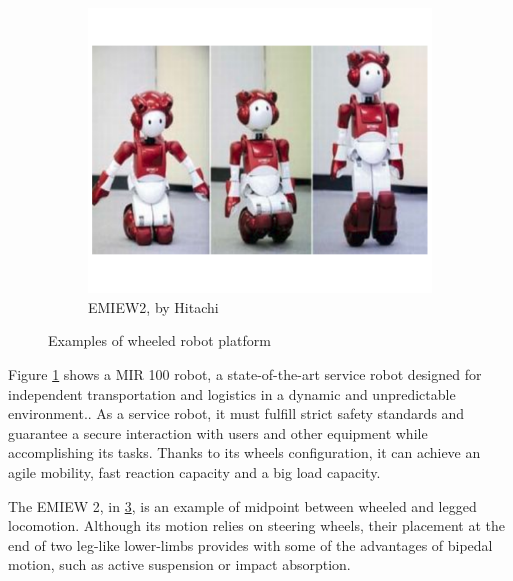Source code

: \begin{figure}[h]
\begin{subfigure}[b]{0.32\textwidth}
        \label{fig:mobile_mir}
    \end{subfigure}
    \centering
    \begin{subfigure}[b]{0.32\textwidth}
        \includegraphics[width=\textwidth]{figures/mobile_hitachi.pdf}
        \caption{EMIEW2, by Hitachi}
        \label{fig:mobile_hitachi}
    \end{subfigure}
\caption{Examples of wheeled robot platform}
\end{figure}

Figure \ref{fig:mobile_mir} shows a MIR 100 robot, a state-of-the-art service robot designed for independent transportation and logistics in a dynamic and unpredictable environment..
As a service robot, it must fulfill strict safety standards and guarantee a secure interaction with users and other equipment while accomplishing its tasks.
Thanks to its wheels configuration, it can achieve an agile mobility, fast reaction capacity and a big load capacity.

The EMIEW 2, in \ref{fig:mobile_hitachi}, is an example of midpoint between wheeled and legged locomotion.
Although its motion relies on steering wheels, their placement at the end of two leg-like lower-limbs provides with some of the advantages of bipedal motion, such as active suspension or impact absorption.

§

**Required work:** The answer must be an exact copy of the records above, with the pictures left out.

**Your response:**
Source code

: \begin{figure}[h]
\begin{subfigure}[b]{0.32\textwidth}
        \label{fig:mobile_mir}
    \end{subfigure}
    \centering
    \begin{subfigure}[b]{0.32\textwidth}
        \includegraphics[width=\textwidth]{figures/mobile_hitachi.pdf}
        \caption{EMIEW2, by Hitachi}
        \label{fig:mobile_hitachi}
    \end{subfigure}
\caption{Examples of wheeled robot platform}
\end{figure}

Figure \ref{fig:mobile_mir} shows a MIR 100 robot, a state-of-the-art service robot designed for independent transportation and logistics in a dynamic and unpredictable environment..
As a service robot, it must fulfill strict safety standards and guarantee a secure interaction with users and other equipment while accomplishing its tasks.
Thanks to its wheels configuration, it can achieve an agile mobility, fast reaction capacity and a big load capacity.

The EMIEW 2, in \ref{fig:mobile_hitachi}, is an example of midpoint between wheeled and legged locomotion.
Although its motion relies on steering wheels, their placement at the end of two leg-like lower-limbs provides with some of the advantages of bipedal motion, such as active suspension or impact absorption.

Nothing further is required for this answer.